**WHAT YOU NEED TO DO**
Quote exactly the lines from the start of the entries to the one with "## How do I set up a virtual environment?", both ends included.

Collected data
◇ ◇ ◇ ◇
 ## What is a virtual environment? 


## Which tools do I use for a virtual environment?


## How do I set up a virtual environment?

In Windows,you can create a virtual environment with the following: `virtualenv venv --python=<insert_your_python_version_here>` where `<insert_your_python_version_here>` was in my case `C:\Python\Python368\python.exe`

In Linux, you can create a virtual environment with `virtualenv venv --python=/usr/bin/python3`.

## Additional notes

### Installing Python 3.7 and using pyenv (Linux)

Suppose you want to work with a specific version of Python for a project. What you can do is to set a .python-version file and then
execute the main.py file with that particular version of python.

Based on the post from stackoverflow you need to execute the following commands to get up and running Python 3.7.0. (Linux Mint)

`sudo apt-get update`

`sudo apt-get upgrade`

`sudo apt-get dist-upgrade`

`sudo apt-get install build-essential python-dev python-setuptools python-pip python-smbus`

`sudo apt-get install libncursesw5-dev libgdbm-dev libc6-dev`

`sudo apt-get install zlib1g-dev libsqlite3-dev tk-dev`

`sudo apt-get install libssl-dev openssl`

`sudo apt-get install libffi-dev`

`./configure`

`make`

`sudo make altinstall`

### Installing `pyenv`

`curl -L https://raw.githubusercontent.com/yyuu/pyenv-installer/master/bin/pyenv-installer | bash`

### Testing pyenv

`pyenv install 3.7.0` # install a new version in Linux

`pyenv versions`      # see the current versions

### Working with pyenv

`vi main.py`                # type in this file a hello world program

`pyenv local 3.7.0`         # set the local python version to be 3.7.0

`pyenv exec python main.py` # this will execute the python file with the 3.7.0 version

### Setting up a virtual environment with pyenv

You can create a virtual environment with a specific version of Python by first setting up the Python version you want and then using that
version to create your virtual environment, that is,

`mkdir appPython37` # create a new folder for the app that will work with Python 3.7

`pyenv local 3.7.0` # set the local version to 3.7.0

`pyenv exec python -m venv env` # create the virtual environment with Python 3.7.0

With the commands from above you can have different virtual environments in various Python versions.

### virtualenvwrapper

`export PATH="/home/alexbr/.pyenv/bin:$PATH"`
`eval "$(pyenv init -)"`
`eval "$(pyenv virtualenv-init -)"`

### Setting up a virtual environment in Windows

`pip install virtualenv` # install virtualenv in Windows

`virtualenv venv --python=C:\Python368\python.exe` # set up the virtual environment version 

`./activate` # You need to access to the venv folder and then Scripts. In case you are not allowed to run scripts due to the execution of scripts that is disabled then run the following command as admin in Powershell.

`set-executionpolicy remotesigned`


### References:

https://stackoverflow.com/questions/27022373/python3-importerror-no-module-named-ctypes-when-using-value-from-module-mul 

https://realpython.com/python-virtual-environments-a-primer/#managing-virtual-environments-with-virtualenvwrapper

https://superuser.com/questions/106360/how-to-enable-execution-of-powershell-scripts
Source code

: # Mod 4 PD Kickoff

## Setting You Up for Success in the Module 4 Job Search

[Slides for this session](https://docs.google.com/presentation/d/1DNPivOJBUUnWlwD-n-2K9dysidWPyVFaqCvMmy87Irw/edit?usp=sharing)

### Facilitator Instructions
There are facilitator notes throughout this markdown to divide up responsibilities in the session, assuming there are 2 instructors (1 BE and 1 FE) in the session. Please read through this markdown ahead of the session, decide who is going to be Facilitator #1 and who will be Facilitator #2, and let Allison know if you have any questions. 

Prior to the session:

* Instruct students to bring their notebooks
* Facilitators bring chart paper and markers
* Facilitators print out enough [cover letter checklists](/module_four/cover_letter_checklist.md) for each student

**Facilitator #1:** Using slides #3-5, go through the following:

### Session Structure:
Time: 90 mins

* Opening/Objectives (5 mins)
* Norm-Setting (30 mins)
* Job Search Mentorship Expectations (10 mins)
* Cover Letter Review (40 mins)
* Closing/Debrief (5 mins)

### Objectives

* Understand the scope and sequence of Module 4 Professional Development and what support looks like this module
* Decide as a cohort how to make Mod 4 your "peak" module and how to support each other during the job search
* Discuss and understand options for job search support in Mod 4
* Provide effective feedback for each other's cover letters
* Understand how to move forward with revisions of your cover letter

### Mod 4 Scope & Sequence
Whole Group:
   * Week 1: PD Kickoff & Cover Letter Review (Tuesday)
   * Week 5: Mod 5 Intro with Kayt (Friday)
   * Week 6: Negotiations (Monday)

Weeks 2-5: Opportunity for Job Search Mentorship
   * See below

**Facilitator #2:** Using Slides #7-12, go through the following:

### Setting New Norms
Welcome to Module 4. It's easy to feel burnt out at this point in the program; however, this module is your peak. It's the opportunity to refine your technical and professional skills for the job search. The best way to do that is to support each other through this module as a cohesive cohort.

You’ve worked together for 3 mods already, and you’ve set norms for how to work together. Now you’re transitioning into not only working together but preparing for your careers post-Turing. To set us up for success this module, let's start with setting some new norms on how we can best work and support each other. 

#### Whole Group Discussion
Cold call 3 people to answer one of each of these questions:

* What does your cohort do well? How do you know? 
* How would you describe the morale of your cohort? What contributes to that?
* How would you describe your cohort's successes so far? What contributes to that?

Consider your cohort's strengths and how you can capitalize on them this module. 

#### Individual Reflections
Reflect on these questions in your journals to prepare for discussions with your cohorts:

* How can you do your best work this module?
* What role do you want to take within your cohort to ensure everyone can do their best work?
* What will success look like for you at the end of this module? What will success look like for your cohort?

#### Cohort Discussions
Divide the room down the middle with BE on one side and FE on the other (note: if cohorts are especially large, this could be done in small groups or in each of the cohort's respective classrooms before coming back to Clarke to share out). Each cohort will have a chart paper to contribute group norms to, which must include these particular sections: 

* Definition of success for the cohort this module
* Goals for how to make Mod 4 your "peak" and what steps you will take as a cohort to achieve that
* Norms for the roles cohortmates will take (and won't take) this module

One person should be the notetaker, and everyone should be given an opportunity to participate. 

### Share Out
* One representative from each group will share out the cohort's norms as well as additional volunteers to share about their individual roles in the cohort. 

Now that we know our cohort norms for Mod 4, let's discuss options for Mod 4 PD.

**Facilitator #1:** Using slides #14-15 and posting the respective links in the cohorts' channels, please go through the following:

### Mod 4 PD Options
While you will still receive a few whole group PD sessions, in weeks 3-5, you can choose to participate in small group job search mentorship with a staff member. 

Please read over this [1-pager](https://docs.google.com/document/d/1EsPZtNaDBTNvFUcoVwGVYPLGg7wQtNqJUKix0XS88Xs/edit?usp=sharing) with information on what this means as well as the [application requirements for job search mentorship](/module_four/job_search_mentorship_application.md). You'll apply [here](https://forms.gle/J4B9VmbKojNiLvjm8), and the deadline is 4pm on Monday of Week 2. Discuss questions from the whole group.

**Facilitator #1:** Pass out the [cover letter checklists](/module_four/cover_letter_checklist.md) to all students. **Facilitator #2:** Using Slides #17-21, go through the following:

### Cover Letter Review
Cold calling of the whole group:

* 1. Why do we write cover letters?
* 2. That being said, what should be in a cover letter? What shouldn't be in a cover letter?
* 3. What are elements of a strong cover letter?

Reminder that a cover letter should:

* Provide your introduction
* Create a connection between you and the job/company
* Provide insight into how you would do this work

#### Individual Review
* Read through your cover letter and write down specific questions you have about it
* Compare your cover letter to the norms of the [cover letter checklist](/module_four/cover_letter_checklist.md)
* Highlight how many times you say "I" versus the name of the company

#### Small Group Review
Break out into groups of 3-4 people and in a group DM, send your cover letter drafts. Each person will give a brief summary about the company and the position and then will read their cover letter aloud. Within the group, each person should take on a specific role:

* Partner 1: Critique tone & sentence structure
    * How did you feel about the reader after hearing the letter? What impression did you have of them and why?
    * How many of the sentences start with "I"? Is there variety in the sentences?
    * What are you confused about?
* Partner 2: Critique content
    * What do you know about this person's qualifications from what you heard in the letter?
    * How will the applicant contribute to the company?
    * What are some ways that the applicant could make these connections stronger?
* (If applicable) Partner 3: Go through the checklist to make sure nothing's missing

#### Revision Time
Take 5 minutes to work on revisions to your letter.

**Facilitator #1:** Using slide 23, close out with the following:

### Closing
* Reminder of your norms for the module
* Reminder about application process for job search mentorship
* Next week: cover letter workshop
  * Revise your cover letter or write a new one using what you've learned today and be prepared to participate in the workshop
◇ ◇ ◇ ◇
**WRITTEN RESPONSE**
 ## What is a virtual environment? 


## Which tools do I use for a virtual environment?


## How do I set up a virtual environment?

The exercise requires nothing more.